Asking an influencer to guest blog, answer a Q&A session or perhaps to promote your brand via social media will add third party endorsement and prevent you from talking about yourself all the time.

A look at the common interests of followers of @TelegraphSport on Twitter gives us some idea of people and organisations that may resonate well within the Telegraph’s social community.

#4 Create a Keyword List
If getting found and being heard is the name of the game then you need to understand how your reader may be searching for you. Keyword research can help you optimise your content to build a large following.

So whether it’s posting a tweet or sharing a blog, knowing the top mentions and top hashtags in your reader’s online community will help your influential content get found. #5 Find Out What Type of Content is Resonating with Your Audience
As marketers, we have many different types of content at our disposal with which to market our brand. The best strategy will always be getting the right content in front of the right person at the right time. Using social media listening tools we can analyse which types of content our audience likes to consume. Analysis of the type of content that is resonating with your followers, current or target, allows you to build a better persona of your reader. Understanding how to present the certain pieces of content to your reader may be the difference them coming back for more and looking elsewhere.

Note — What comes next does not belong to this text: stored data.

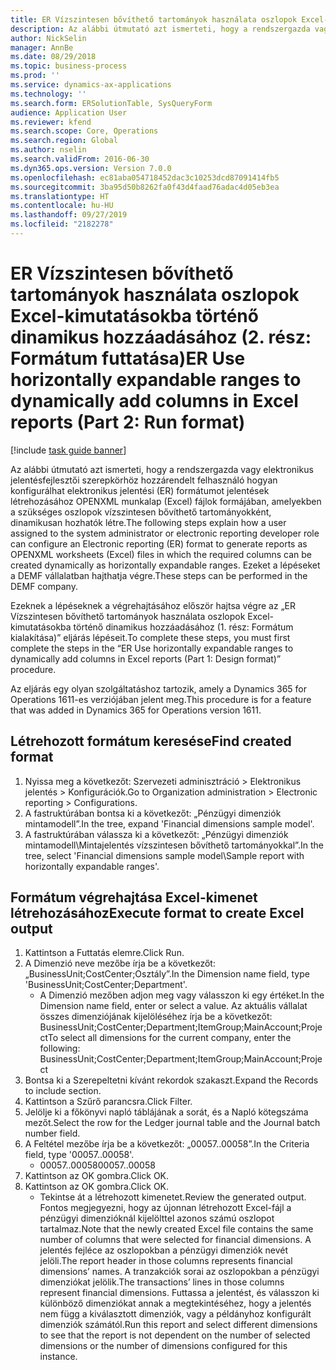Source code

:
 ```yaml
---
title: ER Vízszintesen bővíthető tartományok használata oszlopok Excel-kimutatásokba történő dinamikus hozzáadásához (2. rész – Formátum futtatása)
description: Az alábbi útmutató azt ismerteti, hogy a rendszergazda vagy elektronikus jelentésfejlesztői szerepkörhöz hozzárendelt felhasználó hogyan konfigurálhat elektronikus jelentési (ER) formátumot jelentések létrehozásához OPENXML munkalap (Excel) fájlok formájában, amelyekben a szükséges oszlopok vízszintesen bővíthető tartományokként, dinamikusan hozhatók létre.
author: NickSelin
manager: AnnBe
ms.date: 08/29/2018
ms.topic: business-process
ms.prod: ''
ms.service: dynamics-ax-applications
ms.technology: ''
ms.search.form: ERSolutionTable, SysQueryForm
audience: Application User
ms.reviewer: kfend
ms.search.scope: Core, Operations
ms.search.region: Global
ms.author: nselin
ms.search.validFrom: 2016-06-30
ms.dyn365.ops.version: Version 7.0.0
ms.openlocfilehash: ec81aba054718452dac3c10253dcd87091414fb5
ms.sourcegitcommit: 3ba95d50b8262fa0f43d4faad76adac4d05eb3ea
ms.translationtype: HT
ms.contentlocale: hu-HU
ms.lasthandoff: 09/27/2019
ms.locfileid: "2182278"
---
```

# <a name="er-use-horizontally-expandable-ranges-to-dynamically-add-columns-in-excel-reports-part-2-run-format"></a><span data-ttu-id="e74f2-103">ER Vízszintesen bővíthető tartományok használata oszlopok Excel-kimutatásokba történő dinamikus hozzáadásához (2. rész: Formátum futtatása)</span><span class="sxs-lookup"><span data-stu-id="e74f2-103">ER Use horizontally expandable ranges to dynamically add columns in Excel reports (Part 2: Run format)</span></span>

[!include [task guide banner](../../includes/task-guide-banner.md)]

<span data-ttu-id="e74f2-104">Az alábbi útmutató azt ismerteti, hogy a rendszergazda vagy elektronikus jelentésfejlesztői szerepkörhöz hozzárendelt felhasználó hogyan konfigurálhat elektronikus jelentési (ER) formátumot jelentések létrehozásához OPENXML munkalap (Excel) fájlok formájában, amelyekben a szükséges oszlopok vízszintesen bővíthető tartományokként, dinamikusan hozhatók létre.</span><span class="sxs-lookup"><span data-stu-id="e74f2-104">The following steps explain how a user assigned to the system administrator or electronic reporting developer role can configure an Electronic reporting (ER) format to generate reports as OPENXML worksheets (Excel) files in which the required columns can be created dynamically as horizontally expandable ranges.</span></span> <span data-ttu-id="e74f2-105">Ezeket a lépéseket a DEMF vállalatban hajthatja végre.</span><span class="sxs-lookup"><span data-stu-id="e74f2-105">These steps can be performed in the DEMF company.</span></span>

<span data-ttu-id="e74f2-106">Ezeknek a lépéseknek a végrehajtásához először hajtsa végre az „ER Vízszintesen bővíthető tartományok használata oszlopok Excel-kimutatásokba történő dinamikus hozzáadásához (1. rész: Formátum kialakítása)” eljárás lépéseit.</span><span class="sxs-lookup"><span data-stu-id="e74f2-106">To complete these steps, you must first complete the steps in the “ER Use horizontally expandable ranges to dynamically add columns in Excel reports (Part 1: Design format)” procedure.</span></span>

<span data-ttu-id="e74f2-107">Az eljárás egy olyan szolgáltatáshoz tartozik, amely a Dynamics 365 for Operations 1611-es verziójában jelent meg.</span><span class="sxs-lookup"><span data-stu-id="e74f2-107">This procedure is for a feature that was added in Dynamics 365 for Operations version 1611.</span></span>


## <a name="find-created-format"></a><span data-ttu-id="e74f2-108">Létrehozott formátum keresése</span><span class="sxs-lookup"><span data-stu-id="e74f2-108">Find created format</span></span>
1. <span data-ttu-id="e74f2-109">Nyissa meg a következőt: Szervezeti adminisztráció > Elektronikus jelentés > Konfigurációk.</span><span class="sxs-lookup"><span data-stu-id="e74f2-109">Go to Organization administration > Electronic reporting > Configurations.</span></span>
2. <span data-ttu-id="e74f2-110">A fastruktúrában bontsa ki a következőt: „Pénzügyi dimenziók mintamodell”.</span><span class="sxs-lookup"><span data-stu-id="e74f2-110">In the tree, expand 'Financial dimensions sample model'.</span></span>
3. <span data-ttu-id="e74f2-111">A fastruktúrában válassza ki a következőt: „Pénzügyi dimenziók mintamodell\Mintajelentés vízszintesen bővíthető tartományokkal”.</span><span class="sxs-lookup"><span data-stu-id="e74f2-111">In the tree, select 'Financial dimensions sample model\Sample report with horizontally expandable ranges'.</span></span>

## <a name="execute-format-to-create-excel-output"></a><span data-ttu-id="e74f2-112">Formátum végrehajtása Excel-kimenet létrehozásához</span><span class="sxs-lookup"><span data-stu-id="e74f2-112">Execute format to create Excel output</span></span>
1. <span data-ttu-id="e74f2-113">Kattintson a Futtatás elemre.</span><span class="sxs-lookup"><span data-stu-id="e74f2-113">Click Run.</span></span>
2. <span data-ttu-id="e74f2-114">A Dimenzió neve mezőbe írja be a következőt: „BusinessUnit;CostCenter;Osztály”.</span><span class="sxs-lookup"><span data-stu-id="e74f2-114">In the Dimension name field, type 'BusinessUnit;CostCenter;Department'.</span></span>
    * <span data-ttu-id="e74f2-115">A Dimenzió mezőben adjon meg vagy válasszon ki egy értéket.</span><span class="sxs-lookup"><span data-stu-id="e74f2-115">In the Dimension name field, enter or select a value.</span></span>  <span data-ttu-id="e74f2-116">Az aktuális vállalat összes dimenziójának kijelöléséhez írja be a következőt: BusinessUnit;CostCenter;Department;ItemGroup;MainAccount;Project</span><span class="sxs-lookup"><span data-stu-id="e74f2-116">To select all dimensions for the current company, enter the following:  BusinessUnit;CostCenter;Department;ItemGroup;MainAccount;Project</span></span>  
3. <span data-ttu-id="e74f2-117">Bontsa ki a Szerepeltetni kívánt rekordok szakaszt.</span><span class="sxs-lookup"><span data-stu-id="e74f2-117">Expand the Records to include section.</span></span>
4. <span data-ttu-id="e74f2-118">Kattintson a Szűrő parancsra.</span><span class="sxs-lookup"><span data-stu-id="e74f2-118">Click Filter.</span></span>
5. <span data-ttu-id="e74f2-119">Jelölje ki a főkönyvi napló táblájának a sorát, és a Napló kötegszáma mezőt.</span><span class="sxs-lookup"><span data-stu-id="e74f2-119">Select the row for the Ledger journal table and the Journal batch number field.</span></span>
6. <span data-ttu-id="e74f2-120">A Feltétel mezőbe írja be a következőt: „00057..00058”.</span><span class="sxs-lookup"><span data-stu-id="e74f2-120">In the Criteria field, type '00057..00058'.</span></span>
    * <span data-ttu-id="e74f2-121">00057..00058</span><span class="sxs-lookup"><span data-stu-id="e74f2-121">00057..00058</span></span>  
7. <span data-ttu-id="e74f2-122">Kattintson az OK gombra.</span><span class="sxs-lookup"><span data-stu-id="e74f2-122">Click OK.</span></span>
8. <span data-ttu-id="e74f2-123">Kattintson az OK gombra.</span><span class="sxs-lookup"><span data-stu-id="e74f2-123">Click OK.</span></span>
    * <span data-ttu-id="e74f2-124">Tekintse át a létrehozott kimenetet.</span><span class="sxs-lookup"><span data-stu-id="e74f2-124">Review the generated output.</span></span> <span data-ttu-id="e74f2-125">Fontos megjegyezni, hogy az újonnan létrehozott Excel-fájl a pénzügyi dimenzióknál kijelölttel azonos számú oszlopot tartalmaz.</span><span class="sxs-lookup"><span data-stu-id="e74f2-125">Note that the newly created Excel file contains the same number of columns that were selected for financial dimensions.</span></span> <span data-ttu-id="e74f2-126">A jelentés fejléce az oszlopokban a pénzügyi dimenziók nevét jelöli.</span><span class="sxs-lookup"><span data-stu-id="e74f2-126">The report header in those columns represents financial dimensions’ names.</span></span> <span data-ttu-id="e74f2-127">A tranzakciók sorai az oszlopokban a pénzügyi dimenziókat jelölik.</span><span class="sxs-lookup"><span data-stu-id="e74f2-127">The transactions’ lines in those columns represent financial dimensions.</span></span> <span data-ttu-id="e74f2-128">Futtassa a jelentést, és válasszon ki különböző dimenziókat annak a megtekintéséhez, hogy a jelentés nem függ a kiválasztott dimenziók, vagy a példányhoz konfigurált dimenziók számától.</span><span class="sxs-lookup"><span data-stu-id="e74f2-128">Run this report and select different dimensions to see that the report is not dependent on the number of selected dimensions or the number of dimensions configured for this instance.</span></span>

#6 Show the Data to Add Value
Data, love it or hate it, used in the right way will add value to your message by educating the reader further and by giving them something to take away.

Social data analytics have moved on from the vanity metric, pre-historic days of counting “likes” and “how many people follow you”. Sophisticated tools enable us to crunch the social data more accurately than ever before to provide us with actionable insights to many business questions.  If you’ve got the tech and the data is there, include it in your work as it will get noticed by the reader.

#7 Target Readers, Not Buyers
The reader who is engaging in your content and (hopefully) sharing it may never actually buy anything from you. Of course it is important to target buyers, but it’s equally as valuable to target those who are just going to read and share your content because this is what gives your message its reach – and that’s what being an influencer is all about.